Regardless of the chosen solution, the type for the headers attribute should be a mapping:

from typing import Mapping

class Response:

    status_code: int
    headers: Mapping[str, str]

A near consistency is that all but one of the libraries records what URL was requested that led to the response. Names vary between geturl(), url, url_obj, and effective_url. I like url, but since redirects can lead to a different URL than what you started with I can see the appeal of effective_url. Twitter's opinion?

Now an interesting suggestion that was made as part of this poll was making the attribute be a sequence of URLs, recording any/all redirections taken to reach the final URL. The only issue with that is it would require any wrapper to handle redirection itself in order to record the intermediary URLs, but since that might be needed anyway then you might as well get the benefit of recording the redirection sequence.

from typing import Mapping, Sequence

class Response:

    status_code: int
    headers: Mapping[str, str]
    urls: Sequence[str]

This gets me to the final bit: how to get the body from the response. Once again this varied by name between the libraries: read(), content, deliverBody(), and buffer. Since this is for asynchronous code that removes the desire for an attribute (you could always return an awaitable from an attribute, but that would be weird).
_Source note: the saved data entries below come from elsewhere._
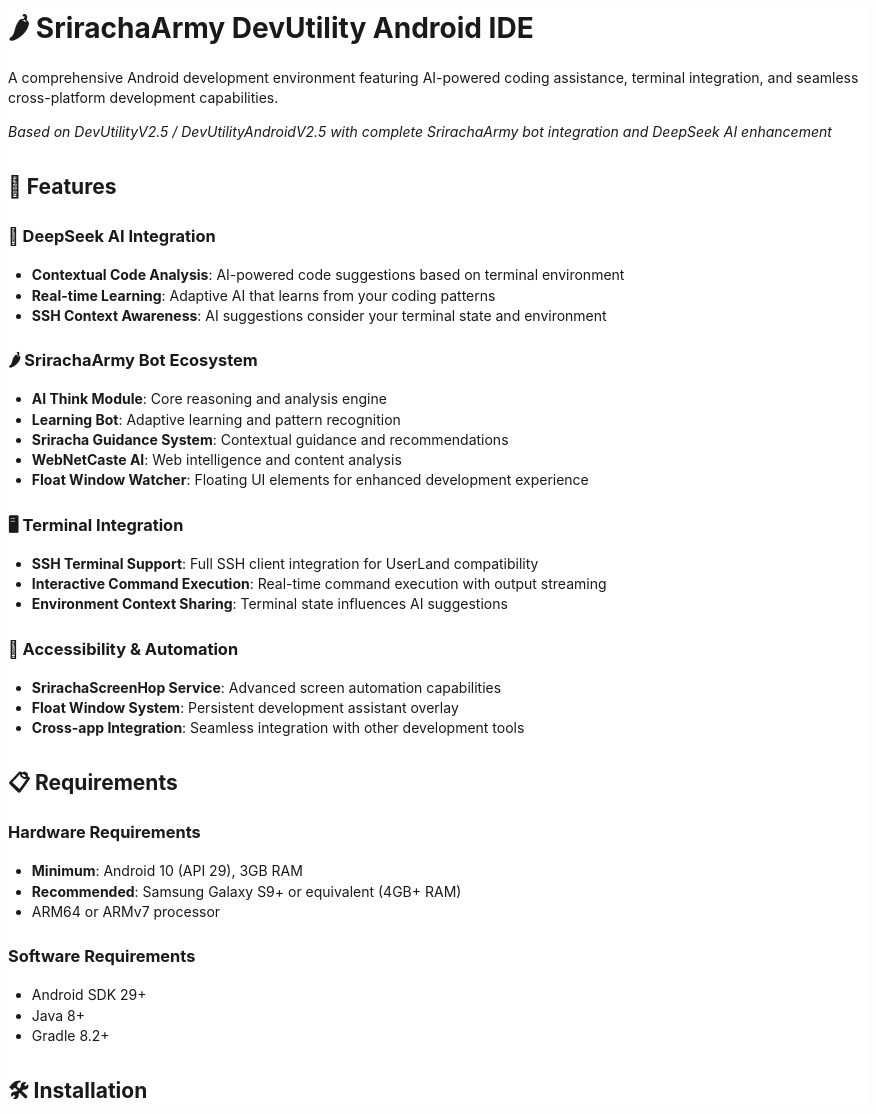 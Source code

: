 



# 🌶️ SrirachaArmy DevUtility Android IDE

A comprehensive Android development environment featuring AI-powered coding assistance, terminal integration, and seamless cross-platform development capabilities.

*Based on DevUtilityV2.5 / DevUtilityAndroidV2.5 with complete SrirachaArmy bot integration and DeepSeek AI enhancement*

## 🚀 Features

### 🤖 DeepSeek AI Integration
- **Contextual Code Analysis**: AI-powered code suggestions based on terminal environment
- **Real-time Learning**: Adaptive AI that learns from your coding patterns  
- **SSH Context Awareness**: AI suggestions consider your terminal state and environment

### 🌶️ SrirachaArmy Bot Ecosystem
- **AI Think Module**: Core reasoning and analysis engine
- **Learning Bot**: Adaptive learning and pattern recognition
- **Sriracha Guidance System**: Contextual guidance and recommendations
- **WebNetCaste AI**: Web intelligence and content analysis
- **Float Window Watcher**: Floating UI elements for enhanced development experience

### 🖥️ Terminal Integration
- **SSH Terminal Support**: Full SSH client integration for UserLand compatibility
- **Interactive Command Execution**: Real-time command execution with output streaming
- **Environment Context Sharing**: Terminal state influences AI suggestions

### 🎯 Accessibility & Automation
- **SrirachaScreenHop Service**: Advanced screen automation capabilities
- **Float Window System**: Persistent development assistant overlay
- **Cross-app Integration**: Seamless integration with other development tools

## 📋 Requirements

### Hardware Requirements
- **Minimum**: Android 10 (API 29), 3GB RAM
- **Recommended**: Samsung Galaxy S9+ or equivalent (4GB+ RAM)
- ARM64 or ARMv7 processor

### Software Requirements
- Android SDK 29+
- Java 8+
- Gradle 8.2+

## 🛠️ Installation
Sticking with the name body just like the matching parameter to the request function makes sense to me. What say you, Twitter?

So that's interesting as that doesn't align with any of the HTTP libraries. Sticking with what I like, the response object in the end becomes:

import abc
from typing import Mapping, Sequence

class Response(abc.ABC):

    """The response to an HTTP request."""

    status_code: int
    headers: Mapping[str, str]
    urls: Sequence[str]  # `url: str` for simpler solution.
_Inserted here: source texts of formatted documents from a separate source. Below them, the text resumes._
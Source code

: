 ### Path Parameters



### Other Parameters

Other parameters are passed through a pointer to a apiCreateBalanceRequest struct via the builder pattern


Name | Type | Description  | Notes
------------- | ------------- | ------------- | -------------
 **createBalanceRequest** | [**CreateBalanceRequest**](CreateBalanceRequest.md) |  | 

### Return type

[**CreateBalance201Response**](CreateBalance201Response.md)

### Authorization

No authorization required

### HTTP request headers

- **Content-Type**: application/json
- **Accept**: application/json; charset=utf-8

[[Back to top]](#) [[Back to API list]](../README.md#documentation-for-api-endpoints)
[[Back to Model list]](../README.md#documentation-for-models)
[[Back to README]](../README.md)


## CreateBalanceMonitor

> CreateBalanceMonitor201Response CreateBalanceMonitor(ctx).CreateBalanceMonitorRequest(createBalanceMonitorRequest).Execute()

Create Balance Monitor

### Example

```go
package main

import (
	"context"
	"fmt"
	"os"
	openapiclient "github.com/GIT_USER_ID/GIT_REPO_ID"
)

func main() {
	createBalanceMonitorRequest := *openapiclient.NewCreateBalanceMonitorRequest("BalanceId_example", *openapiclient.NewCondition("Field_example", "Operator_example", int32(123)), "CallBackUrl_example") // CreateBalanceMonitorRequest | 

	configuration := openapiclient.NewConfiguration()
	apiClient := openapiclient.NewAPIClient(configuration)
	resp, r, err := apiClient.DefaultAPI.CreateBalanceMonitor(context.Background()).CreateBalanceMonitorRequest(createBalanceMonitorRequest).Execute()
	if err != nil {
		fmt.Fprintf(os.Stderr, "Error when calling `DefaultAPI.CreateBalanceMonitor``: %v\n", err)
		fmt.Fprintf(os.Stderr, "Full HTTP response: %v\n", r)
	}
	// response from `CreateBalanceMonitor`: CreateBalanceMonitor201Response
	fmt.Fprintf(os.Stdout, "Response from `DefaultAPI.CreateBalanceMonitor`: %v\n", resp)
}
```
    await body() -> bytes:
        """Read the body of the response."""


Trying to normalize what exceptions are raised is almost a lost cause. Every HTTP library has a base exception that's typically named HTTPError (probably because that's the name for urllib.errors.HTTPError), but otherwise there's very little agreement. Three of them have an exception for connection issues (think more along the lines of socket trouble), and those same three have an exception for timeouts. After that everyone has very unique exceptions; one has an exception for proxy scheme errors, another worries about websockets, and yet another has one for HTTP/2 special headers. What is one to do?

What I would probably do is define a base exception that all other exceptions in the library inherit from. I would then have an exception for connection problems and timeouts. The real question becomes whether 4xx and 5xx responses warrant an exception or not. If they don't then that's simple as you simply don't worry about them. If they do, though, then they should probably have the response as an attribute and that's it as the response did return successfully from an HTTP perspective.

Regardless of how the exception situation is handled, you can always raise the base exception with a cause, e.g. Exception from exc. That way the library-specific exception can still be caught in an agnostic fashion without losing any detail if one chose to consider the details of the original exception.

Is this even the right abstraction level?

But maybe I don't have to worry about any of the open questions I have because this is all at the wrong abstraction level? Would it be better to do this at the socket level? Both asyncio and curio emulate low-level socket calls, so could you then use h11 and/or hyper-h2 to build an HTTP library at that level and not have to wrap HTTP libraries themselves and instead abstract out the socket calls? Based on things like Nathaniel Smith's comparison of curio and asyncio, I think the answer is probably "no".